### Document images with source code
____
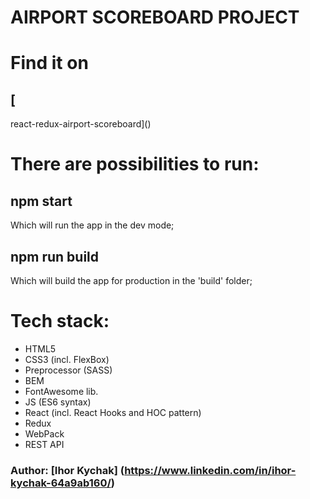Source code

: AIRPORT SCOREBOARD PROJECT
=====================
# Find it on
## [
react-redux-airport-scoreboard]()

# There are possibilities to run:
## npm start
Which will run the app in the dev mode;

## npm run build
Which will build the app for production in the 'build' folder;

# Tech stack:
* HTML5
* CSS3 (incl. FlexBox)
* Preprocessor (SASS)
* BEM 
* FontAwesome lib.
* JS (ES6 syntax)
* React (incl. React Hooks and HOC pattern)
* Redux
* WebPack
* REST API

### Author: [Ihor Kychak] (https://www.linkedin.com/in/ihor-kychak-64a9ab160/)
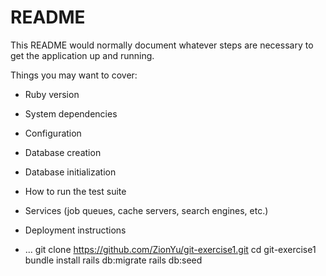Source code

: # README

This README would normally document whatever steps are necessary to get the
application up and running.

Things you may want to cover:

* Ruby version

* System dependencies

* Configuration

* Database creation

* Database initialization

* How to run the test suite

* Services (job queues, cache servers, search engines, etc.)

* Deployment instructions

* ...
git clone https://github.com/ZionYu/git-exercise1.git
cd git-exercise1
bundle install
rails db:migrate
rails db:seed
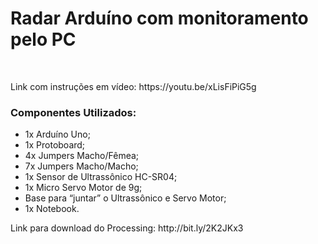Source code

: <h1>Radar Arduíno com monitoramento pelo PC</h1>

<br>

<p>Link com instruções em vídeo: https://youtu.be/xLisFiPiG5g</p>

### Componentes Utilizados:

<ul>
<li> 1x Arduíno Uno;</li>
<li> 1x Protoboard;</li>
<li> 4x Jumpers Macho/Fêmea;</li>
<li> 7x Jumpers Macho/Macho;</li>
<li> 1x Sensor de Ultrassônico HC-SR04;</li>
<li> 1x Micro Servo Motor de 9g;</li>
<li> Base para “juntar” o Ultrassônico e Servo Motor;</li>
<li> 1x Notebook.</li>
</ul>

<p>Link para download do Processing: http://bit.ly/2K2JKx3</p>
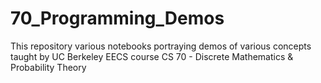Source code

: # 70_Programming_Demos
This repository various notebooks portraying demos of various concepts taught by UC Berkeley EECS course CS 70 - Discrete Mathematics &amp; Probability Theory 
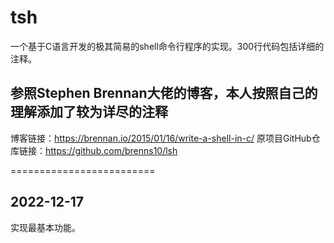 # tsh
一个基于C语言开发的极其简易的shell命令行程序的实现。300行代码包括详细的注释。
## 参照Stephen Brennan大佬的博客，本人按照自己的理解添加了较为详尽的注释
博客链接：https://brennan.io/2015/01/16/write-a-shell-in-c/
原项目GitHub仓库链接：https://github.com/brenns10/lsh

=========================
## 2022-12-17
实现最基本功能。
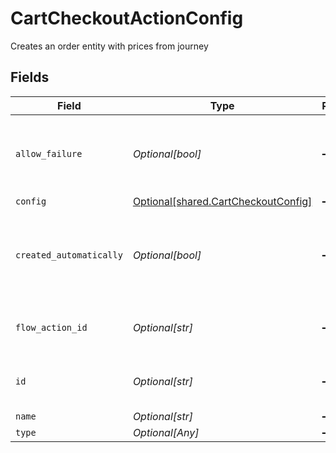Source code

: # CartCheckoutActionConfig

Creates an order entity with prices from journey


## Fields

| Field                                                                                | Type                                                                                 | Required                                                                             | Description                                                                          | Example                                                                              |
| ------------------------------------------------------------------------------------ | ------------------------------------------------------------------------------------ | ------------------------------------------------------------------------------------ | ------------------------------------------------------------------------------------ | ------------------------------------------------------------------------------------ |
| `allow_failure`                                                                      | *Optional[bool]*                                                                     | :heavy_minus_sign:                                                                   | Whether to stop execution in a failed state if this action fails                     |                                                                                      |
| `config`                                                                             | [Optional[shared.CartCheckoutConfig]](undefined/models/shared/cartcheckoutconfig.md) | :heavy_minus_sign:                                                                   | N/A                                                                                  |                                                                                      |
| `created_automatically`                                                              | *Optional[bool]*                                                                     | :heavy_minus_sign:                                                                   | Flag indicating whether the action was created automatically or manually             |                                                                                      |
| `flow_action_id`                                                                     | *Optional[str]*                                                                      | :heavy_minus_sign:                                                                   | N/A                                                                                  | 9ec3711b-db63-449c-b894-54d5bb622a8f                                                 |
| `id`                                                                                 | *Optional[str]*                                                                      | :heavy_minus_sign:                                                                   | N/A                                                                                  | 9ec3711b-db63-449c-b894-54d5bb622a8f                                                 |
| `name`                                                                               | *Optional[str]*                                                                      | :heavy_minus_sign:                                                                   | N/A                                                                                  |                                                                                      |
| `type`                                                                               | *Optional[Any]*                                                                      | :heavy_minus_sign:                                                                   | N/A                                                                                  |                                                                                      |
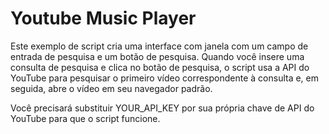 # Youtube Music Player

Este exemplo de script cria uma interface com janela com um campo de entrada de pesquisa e um botão de pesquisa. Quando você insere uma consulta de pesquisa e clica no botão de pesquisa, o script usa a API do YouTube para pesquisar o primeiro vídeo correspondente à consulta e, em seguida, abre o vídeo em seu navegador padrão.

Você precisará substituir YOUR_API_KEY por sua própria chave de API do YouTube para que o script funcione.
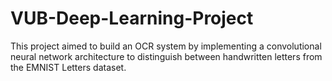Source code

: # VUB-Deep-Learning-Project
This project aimed to build an OCR system by implementing a convolutional neural network architecture to distinguish between handwritten letters from the EMNIST Letters dataset.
____
### AIM OF THE EXERCISE
Can the lines from the start of the records through the line with "CSS3 (incl. FlexBox)" be given again exactly, with the pictures left out?

### PROBLEM SOLUTION
Source code

: AIRPORT SCOREBOARD PROJECT
=====================
# Find it on
## [
react-redux-airport-scoreboard]()

# There are possibilities to run:
## npm start
Which will run the app in the dev mode;

## npm run build
Which will build the app for production in the 'build' folder;

# Tech stack:
* HTML5
* CSS3 (incl. FlexBox)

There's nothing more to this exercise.